Somehow, even those who lay great store regarding important anniversaries have simply forgotten a resonant and significant one: forty-five years ago, in 1969, prime minister Indira Gandhi convinced Parliament to amend the Companies Act and impose a total ban on corporate giving to political parties. The ban signified an attempt at eliminating the most important legal source of election funds.

There of course was one major lacunae in the proposal which negated the earnestness behind the move. The proposal did not provide for an alternative financing mechanism, and far from abolishing the link between business and politics, it effectively pushed campaign finance underground, an affliction that exists to the present day. As a recent analysis has pointed out, it’s an open secret that the opaque funding of elections represents the single-biggest driver of political corruption and criminality in India.

As early as 1964, the government-appointed Santhanam Committee warned of the corrosive effects of collusion between businessmen and politicians. Indira Gandhi was perhaps alarmed by the swell of corporate support for right-wing opposition parties like the Swatantra Party and the Jana Sangh, as well as the threat the business-friendly Congress veterans who comprised the Syndicate posed to her leadership within the Congress, yearned to cut them down to size.

The truth of the matter is that no government has had the courage to substitute private sources of party funds with state-funding of elections or party expenses. Black money has become institutionalised.

The ban, according to the American political scientist Stanley Kochanek ushered in an era of “briefcase politics.” It spurred the rise of individuals and organisations, especially those with criminal backgrounds, who had access to unaccounted money and were thus sought after by parties for their ability to discreetly aggregate and distribute cash. In the initial decades of the republic, the Congress had contracted with all manner of lawbreakers and mercenaries to quietly manage elections. Now, such characters were openly embraced by all almost every party.

Two decades later (in 1985) recognising the folly of the ban, the Congress government of Rajiv Gandhi once again legalised corporate giving, but corporate contributions remained under the table. By this stage, the exchange of political favours for illicit cash had become so deeply entrenched that re-legalisation garnered little support. Companies had little incentive to be transparent as it could prompt retribution from politicians or parties that had not received funds. Parties remained opposed because the prevailing system minimised accountability to funders or party members.

The Association for Democratic Reforms (ADR) reports that 75 per cent of the income of India’s six major parties comes from undocumented sources. Around half of these funds came in a period of four months around elections, largely in cash (for the Congress, this figure stood around 90 per cent). But party resources are a drop in the bucket because candidates are expected to foot the vast majority of their campaign expenditures. Ironically, while politicians of all stripes complain about unrealistically low campaign spending limits, candidates also routinely report spending just over half what they are legally entitled to (in reality, campaign spending exceeds the prescribed limit by several orders of magnitude).

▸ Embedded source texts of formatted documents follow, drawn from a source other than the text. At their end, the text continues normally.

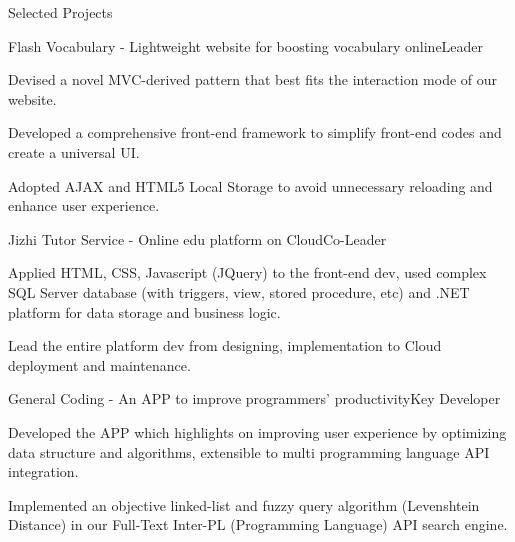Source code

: \documentclass{resume} %
\begin{document}
\begin{rSection}{Selected Projects}

\begin{rSubsection}{Flash Vocabulary - Lightweight website for boosting vocabulary online}{Leader}{}{}
\item Devised a novel MVC-derived pattern that best fits the interaction mode of our website.
\item Developed a comprehensive front-end framework to simplify front-end codes and create a universal UI.
\item Adopted AJAX and HTML5 Local Storage to avoid unnecessary reloading and enhance user experience.
\end{rSubsection}


\begin{rSubsection}{Jizhi Tutor Service - Online edu platform on Cloud}{Co-Leader}{}{}
\item Applied HTML, CSS, Javascript (JQuery) to the front-end dev, used complex SQL Server database (with triggers, view, stored procedure, etc) and .NET platform for data storage and business logic.
\item Lead the entire platform dev from designing, implementation to Cloud deployment and maintenance.
\end{rSubsection}


\begin{rSubsection}{General Coding - An APP to improve programmers' productivity}{Key Developer}{}{}
\item Developed the APP which highlights on improving user experience by optimizing data structure and algorithms, extensible to multi programming language API integration.
\item Implemented an objective linked-list and fuzzy query algorithm (Levenshtein Distance) in our Full-Text
Inter-PL (Programming Language) API search engine.
\end{rSubsection}


\end{rSection}

\end{document}
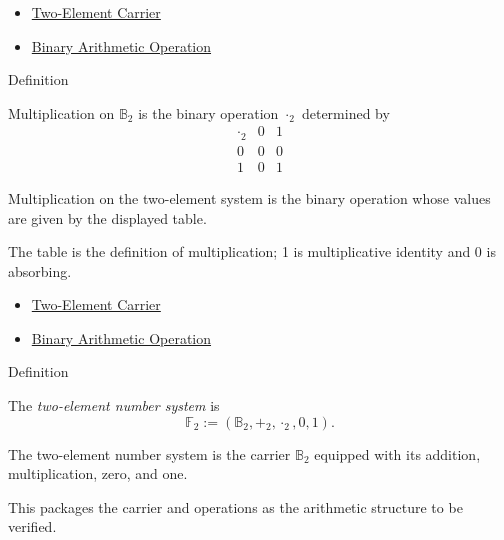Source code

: \begin{dependencies}
\begin{itemize}
  \item \hyperref[def:two-element-carrier]{Two-Element Carrier}
  \item \hyperref[def:binary-arithmetic-operation]{Binary Arithmetic Operation}
\end{itemize}
\end{dependencies}

\begin{definitionbox}{Definition}
\begin{definition}
\label{def:multiplication-on-two-element-system}
Multiplication on \(\mathbb{B}_2\) is the binary operation \(\cdot_2\)
determined by
\[
\begin{array}{c|cc}
\cdot_2 & 0 & 1\\ \hline
0 & 0 & 0\\
1 & 0 & 1
\end{array}
\]
\end{definition}

\begin{remark*}
Multiplication on the two-element system is the binary operation whose values are given by the displayed table.
\end{remark*}

\begin{remark*}[Interpretation]
The table is the definition of multiplication; 1 is multiplicative identity and 0 is absorbing.
\end{remark*}
\end{definitionbox}

\begin{dependencies}
\begin{itemize}
  \item \hyperref[def:two-element-carrier]{Two-Element Carrier}
  \item \hyperref[def:binary-arithmetic-operation]{Binary Arithmetic Operation}
\end{itemize}
\end{dependencies}

\begin{definitionbox}{Definition}
\begin{definition}
\label{def:two-element-number-system}
The \emph{two-element number system} is
\[
\mathbb{F}_2:=(\mathbb{B}_2,+_2,\cdot_2,0,1).
\]
\end{definition}

\begin{remark*}
The two-element number system is the carrier \(\mathbb{B}_2\) equipped with its addition, multiplication, zero, and one.
\end{remark*}

\begin{remark*}[Interpretation]
This packages the carrier and operations as the arithmetic structure to be verified.
\end{remark*}
\end{definitionbox}

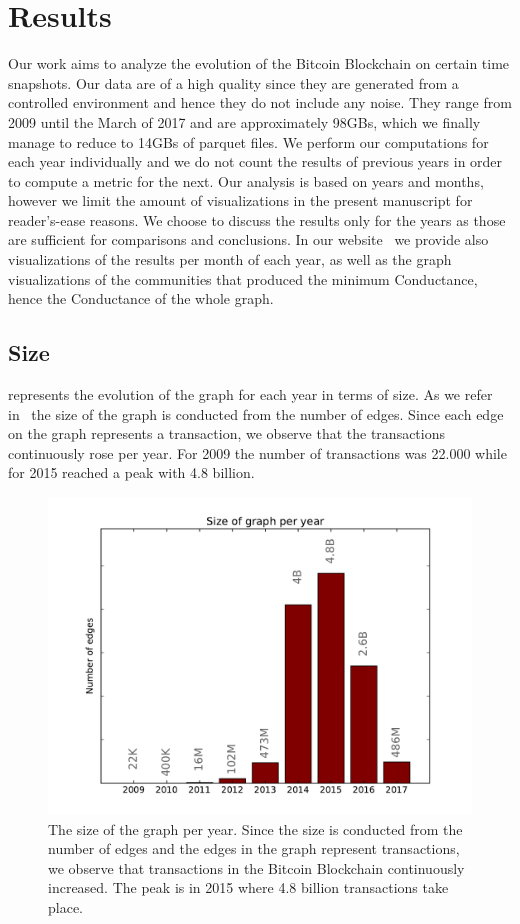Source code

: \section{Results}
\label{sec:results} 

Our work aims to analyze the evolution of the Bitcoin Blockchain on certain
time snapshots. Our data are of a high quality since they are generated from a
controlled environment and hence they do not include any noise. They range from
2009 until the March of 2017 and are approximately 98GBs, which we finally
manage to reduce to 14GBs of parquet files. We perform our computations for
each year individually and we do not count the results of previous years in
order to compute a metric for the next. Our analysis is based on years and
months, however we limit the amount of visualizations in the present manuscript
for reader's-ease reasons. We choose to discuss the results only for the years
as those are sufficient for comparisons and conclusions. In our
website~\cite{website} we provide also visualizations of the results per month
of each year, as well as the graph visualizations of the communities that produced the 
minimum Conductance, hence the Conductance of the whole graph. 


\subsection{Size}
 represents the evolution of the graph for each year in terms of size. As we refer in~ the size of the graph is conducted from the number of edges. Since each edge on the graph represents a transaction, we observe that the transactions continuously rose per year.
For 2009 the number of transactions was 22.000 while for 2015 reached a peak with 4.8 billion.

\begin{figure}[h!]
\includegraphics[width=1\linewidth]{./images/size}
\centering
\caption{The size of the graph per year. Since the size is conducted from the number of edges and the edges in the graph represent transactions, we observe that transactions in the Bitcoin Blockchain continuously increased. The peak is in 2015 where 4.8 billion transactions take place.}
\label{fig:fig3}
\end{figure}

Furthermore, despite claims that 2014 marked India’s “good governance” election, a record number of MPs with criminal records (34 per cent) now grace the halls of the Lok Sabha. Twenty-one per cent of these lawmakers face serious charges like murder, attempted murder, and kidnapping. The historical and empirical evidence is clear that the electoral success of “muscle” is due, at least in part, to the advantages of money.

If the ruling dispensation is serious about doing something really effective in this regard, many reckon that it can begin by introducing rules and transparency to limit discretion in heavily state-regulated domains such as land, natural resources, real estate and mining. In the absence of that, no amount of political finance regulation is likely to have much impact. The Election Commission requires new statutory authorities, such as the power to mandate complete transparency for political contributions. Right now, parties need not declare the source of any donation less than Rs 20,000, ceding a party like the BSP the ability to not disclose the identity of a single donor in the past eight years.

Finally, there is the oft-discussed issue of public funding of elections. Until parties adopt strict rules on transparency and intra-party democracy, public subsidies are likely to do more harm than good.